START AVAILABLE RECORDS

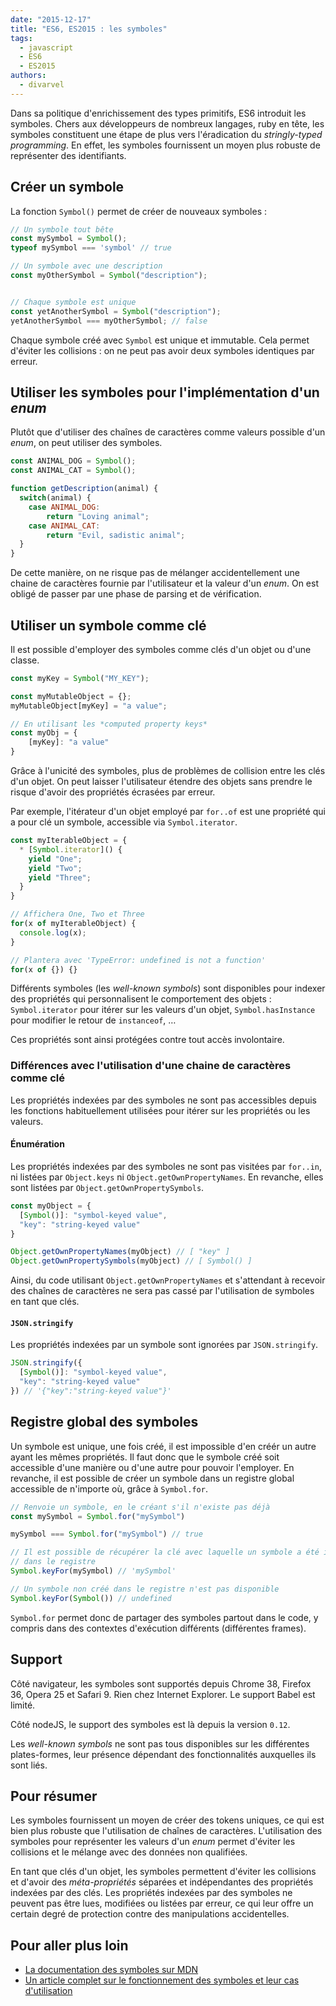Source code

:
 ```yaml
---
date: "2015-12-17"
title: "ES6, ES2015 : les symboles"
tags:
  - javascript
  - ES6
  - ES2015
authors:
  - divarvel
---
```


Dans sa politique d'enrichissement des types primitifs, ES6 introduit les
symboles. Chers aux développeurs de nombreux langages, ruby en tête, les
symboles constituent une étape de plus vers l'éradication du *stringly-typed
programming*. En effet, les symboles fournissent un moyen plus robuste de
représenter des identifiants.

## Créer un symbole

La fonction `Symbol()` permet de créer de nouveaux symboles :

```javascript
// Un symbole tout bête
const mySymbol = Symbol();
typeof mySymbol === 'symbol' // true

// Un symbole avec une description
const myOtherSymbol = Symbol("description");


// Chaque symbole est unique
const yetAnotherSymbol = Symbol("description");
yetAnotherSymbol === myOtherSymbol; // false
```

Chaque symbole créé avec `Symbol` est unique et immutable. Cela permet
d'éviter les collisions : on ne peut pas avoir deux symboles identiques par
erreur.

## Utiliser les symboles pour l'implémentation d'un *enum*

Plutôt que d'utiliser des chaînes de caractères comme valeurs possible d'un
*enum*, on peut utiliser des symboles.

```javascript
const ANIMAL_DOG = Symbol();
const ANIMAL_CAT = Symbol();

function getDescription(animal) {
  switch(animal) {
    case ANIMAL_DOG:
        return "Loving animal";
    case ANIMAL_CAT:
        return "Evil, sadistic animal";
  }
}
```

De cette manière, on ne risque pas de mélanger accidentellement une chaine de
caractères fournie par l'utilisateur et la valeur d'un *enum*. On est obligé
de passer par une phase de parsing et de vérification.

## Utiliser un symbole comme clé

Il est possible d'employer des symboles comme clés d'un objet ou d'une classe.

```javascript
const myKey = Symbol("MY_KEY");

const myMutableObject = {};
myMutableObject[myKey] = "a value";

// En utilisant les *computed property keys*
const myObj = {
    [myKey]: "a value"
}
```

Grâce à l'unicité des symboles, plus de problèmes de collision entre les clés
d'un objet. On peut laisser l'utilisateur étendre des objets sans prendre le
risque d'avoir des propriétés écrasées par erreur.

Par exemple, l'itérateur d'un objet employé par `for..of` est une propriété
qui a pour clé un symbole, accessible via `Symbol.iterator`.

```javascript
const myIterableObject = {
  * [Symbol.iterator]() {
    yield "One";
    yield "Two";
    yield "Three";
  }
}

// Affichera One, Two et Three
for(x of myIterableObject) {
  console.log(x);
}

// Plantera avec 'TypeError: undefined is not a function'
for(x of {}) {}
```

Différents symboles (les *well-known symbols*) sont disponibles pour indexer
des propriétés qui personnalisent le comportement des objets :
`Symbol.iterator` pour itérer sur les valeurs d'un objet, `Symbol.hasInstance`
pour modifier le retour de `instanceof`, …

Ces propriétés sont ainsi protégées contre tout accès involontaire.

### Différences avec l'utilisation d'une chaine de caractères comme clé

Les propriétés indexées par des symboles ne sont pas accessibles depuis les
fonctions habituellement utilisées pour itérer sur les propriétés ou les
valeurs.

#### Énumération

Les propriétés indexées par des symboles ne sont pas visitées par `for..in`,
ni listées par `Object.keys` ni `Object.getOwnPropertyNames`. En revanche,
elles sont listées par `Object.getOwnPropertySymbols`.

```javascript
const myObject = {
  [Symbol()]: "symbol-keyed value",
  "key": "string-keyed value"
}

Object.getOwnPropertyNames(myObject) // [ "key" ]
Object.getOwnPropertySymbols(myObject) // [ Symbol() ]
```

Ainsi, du code utilisant `Object.getOwnPropertyNames` et s'attendant à
recevoir des chaînes de caractères ne sera pas cassé par l'utilisation de
symboles en tant que clés.

#### `JSON.stringify`

Les propriétés indexées par un symbole sont ignorées par `JSON.stringify`.


```javascript
JSON.stringify({
  [Symbol()]: "symbol-keyed value",
  "key": "string-keyed value"
}) // '{"key":"string-keyed value"}'
```

## Registre global des symboles

Un symbole est unique, une fois créé, il est impossible d'en créér un autre
ayant les mêmes propriétés. Il faut donc que le symbole créé soit accessible
d'une manière ou d'une autre pour pouvoir l'employer. En revanche, il est
possible de créer un symbole dans un registre global accessible de n'importe
où, grâce à `Symbol.for`.

```javascript
// Renvoie un symbole, en le créant s'il n'existe pas déjà
const mySymbol = Symbol.for("mySymbol")

mySymbol === Symbol.for("mySymbol") // true

// Il est possible de récupérer la clé avec laquelle un symbole a été inséré
// dans le registre
Symbol.keyFor(mySymbol) // 'mySymbol'

// Un symbole non créé dans le registre n'est pas disponible
Symbol.keyFor(Symbol()) // undefined
```

`Symbol.for` permet donc de partager des symboles partout dans le code, y
compris dans des contextes d'exécution différents (différentes frames).

## Support

Côté navigateur, les symboles sont supportés depuis Chrome 38, Firefox 36,
Opera 25 et Safari 9. Rien chez Internet Explorer. Le support Babel est
limité.

Côté nodeJS, le support des symboles est là depuis la version `0.12`.

Les *well-known symbols* ne sont pas tous disponibles sur les différentes
plates-formes, leur présence dépendant des fonctionnalités auxquelles ils sont
liés.

## Pour résumer

Les symboles fournissent un moyen de créer des tokens uniques, ce qui est bien
plus robuste que l'utilisation de chaînes de caractères. L'utilisation des
symboles pour représenter les valeurs d'un *enum* permet d'éviter les
collisions et le mélange avec des données non qualifiées.

En tant que clés d'un objet, les symboles permettent d'éviter les collisions
et d'avoir des *méta-propriétés* séparées et indépendantes des propriétés
indexées par des clés. Les propriétés indexées par des symboles ne peuvent pas
être lues, modifiées ou listées par erreur, ce qui leur offre un certain degré
de protection contre des manipulations accidentelles.


## Pour aller plus loin

 - [La documentation des symboles sur MDN](https://developer.mozilla.org/en/docs/Web/JavaScript/Reference/Global_Objects/Symbol)
 - [Un article complet sur le fonctionnement des symboles et leur cas
d'utilisation](http://www.2ality.com/2014/12/es6-symbols.html)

END AVAILABLE RECORDS

■ **ASSIGNMENT**
Give back the material word for word and drop the pictures it holds.

■ **WRITTEN RESPONSE**
Source code

:
 ```yaml
---
date: "2015-12-17"
title: "ES6, ES2015 : les symboles"
tags:
  - javascript
  - ES6
  - ES2015
authors:
  - divarvel
---
```


Dans sa politique d'enrichissement des types primitifs, ES6 introduit les
symboles. Chers aux développeurs de nombreux langages, ruby en tête, les
symboles constituent une étape de plus vers l'éradication du *stringly-typed
programming*. En effet, les symboles fournissent un moyen plus robuste de
représenter des identifiants.

## Créer un symbole

La fonction `Symbol()` permet de créer de nouveaux symboles :

```javascript
// Un symbole tout bête
const mySymbol = Symbol();
typeof mySymbol === 'symbol' // true

// Un symbole avec une description
const myOtherSymbol = Symbol("description");


// Chaque symbole est unique
const yetAnotherSymbol = Symbol("description");
yetAnotherSymbol === myOtherSymbol; // false
```

Chaque symbole créé avec `Symbol` est unique et immutable. Cela permet
d'éviter les collisions : on ne peut pas avoir deux symboles identiques par
erreur.

## Utiliser les symboles pour l'implémentation d'un *enum*

Plutôt que d'utiliser des chaînes de caractères comme valeurs possible d'un
*enum*, on peut utiliser des symboles.

```javascript
const ANIMAL_DOG = Symbol();
const ANIMAL_CAT = Symbol();

function getDescription(animal) {
  switch(animal) {
    case ANIMAL_DOG:
        return "Loving animal";
    case ANIMAL_CAT:
        return "Evil, sadistic animal";
  }
}
```

De cette manière, on ne risque pas de mélanger accidentellement une chaine de
caractères fournie par l'utilisateur et la valeur d'un *enum*. On est obligé
de passer par une phase de parsing et de vérification.

## Utiliser un symbole comme clé

Il est possible d'employer des symboles comme clés d'un objet ou d'une classe.

```javascript
const myKey = Symbol("MY_KEY");

const myMutableObject = {};
myMutableObject[myKey] = "a value";

// En utilisant les *computed property keys*
const myObj = {
    [myKey]: "a value"
}
```

Grâce à l'unicité des symboles, plus de problèmes de collision entre les clés
d'un objet. On peut laisser l'utilisateur étendre des objets sans prendre le
risque d'avoir des propriétés écrasées par erreur.

Par exemple, l'itérateur d'un objet employé par `for..of` est une propriété
qui a pour clé un symbole, accessible via `Symbol.iterator`.

```javascript
const myIterableObject = {
  * [Symbol.iterator]() {
    yield "One";
    yield "Two";
    yield "Three";
  }
}

// Affichera One, Two et Three
for(x of myIterableObject) {
  console.log(x);
}

// Plantera avec 'TypeError: undefined is not a function'
for(x of {}) {}
```

Différents symboles (les *well-known symbols*) sont disponibles pour indexer
des propriétés qui personnalisent le comportement des objets :
`Symbol.iterator` pour itérer sur les valeurs d'un objet, `Symbol.hasInstance`
pour modifier le retour de `instanceof`, …

Ces propriétés sont ainsi protégées contre tout accès involontaire.

### Différences avec l'utilisation d'une chaine de caractères comme clé

Les propriétés indexées par des symboles ne sont pas accessibles depuis les
fonctions habituellement utilisées pour itérer sur les propriétés ou les
valeurs.

#### Énumération

Les propriétés indexées par des symboles ne sont pas visitées par `for..in`,
ni listées par `Object.keys` ni `Object.getOwnPropertyNames`. En revanche,
elles sont listées par `Object.getOwnPropertySymbols`.

```javascript
const myObject = {
  [Symbol()]: "symbol-keyed value",
  "key": "string-keyed value"
}

Object.getOwnPropertyNames(myObject) // [ "key" ]
Object.getOwnPropertySymbols(myObject) // [ Symbol() ]
```

Ainsi, du code utilisant `Object.getOwnPropertyNames` et s'attendant à
recevoir des chaînes de caractères ne sera pas cassé par l'utilisation de
symboles en tant que clés.

#### `JSON.stringify`

Les propriétés indexées par un symbole sont ignorées par `JSON.stringify`.


```javascript
JSON.stringify({
  [Symbol()]: "symbol-keyed value",
  "key": "string-keyed value"
}) // '{"key":"string-keyed value"}'
```

## Registre global des symboles

Un symbole est unique, une fois créé, il est impossible d'en créér un autre
ayant les mêmes propriétés. Il faut donc que le symbole créé soit accessible
d'une manière ou d'une autre pour pouvoir l'employer. En revanche, il est
possible de créer un symbole dans un registre global accessible de n'importe
où, grâce à `Symbol.for`.

```javascript
// Renvoie un symbole, en le créant s'il n'existe pas déjà
const mySymbol = Symbol.for("mySymbol")

mySymbol === Symbol.for("mySymbol") // true

// Il est possible de récupérer la clé avec laquelle un symbole a été inséré
// dans le registre
Symbol.keyFor(mySymbol) // 'mySymbol'

// Un symbole non créé dans le registre n'est pas disponible
Symbol.keyFor(Symbol()) // undefined
```

`Symbol.for` permet donc de partager des symboles partout dans le code, y
compris dans des contextes d'exécution différents (différentes frames).

## Support

Côté navigateur, les symboles sont supportés depuis Chrome 38, Firefox 36,
Opera 25 et Safari 9. Rien chez Internet Explorer. Le support Babel est
limité.

Côté nodeJS, le support des symboles est là depuis la version `0.12`.

Les *well-known symbols* ne sont pas tous disponibles sur les différentes
plates-formes, leur présence dépendant des fonctionnalités auxquelles ils sont
liés.

## Pour résumer

Les symboles fournissent un moyen de créer des tokens uniques, ce qui est bien
plus robuste que l'utilisation de chaînes de caractères. L'utilisation des
symboles pour représenter les valeurs d'un *enum* permet d'éviter les
collisions et le mélange avec des données non qualifiées.

En tant que clés d'un objet, les symboles permettent d'éviter les collisions
et d'avoir des *méta-propriétés* séparées et indépendantes des propriétés
indexées par des clés. Les propriétés indexées par des symboles ne peuvent pas
être lues, modifiées ou listées par erreur, ce qui leur offre un certain degré
de protection contre des manipulations accidentelles.


## Pour aller plus loin

 - [La documentation des symboles sur MDN](https://developer.mozilla.org/en/docs/Web/JavaScript/Reference/Global_Objects/Symbol)
 - [Un article complet sur le fonctionnement des symboles et leur cas
d'utilisation](http://www.2ality.com/2014/12/es6-symbols.html)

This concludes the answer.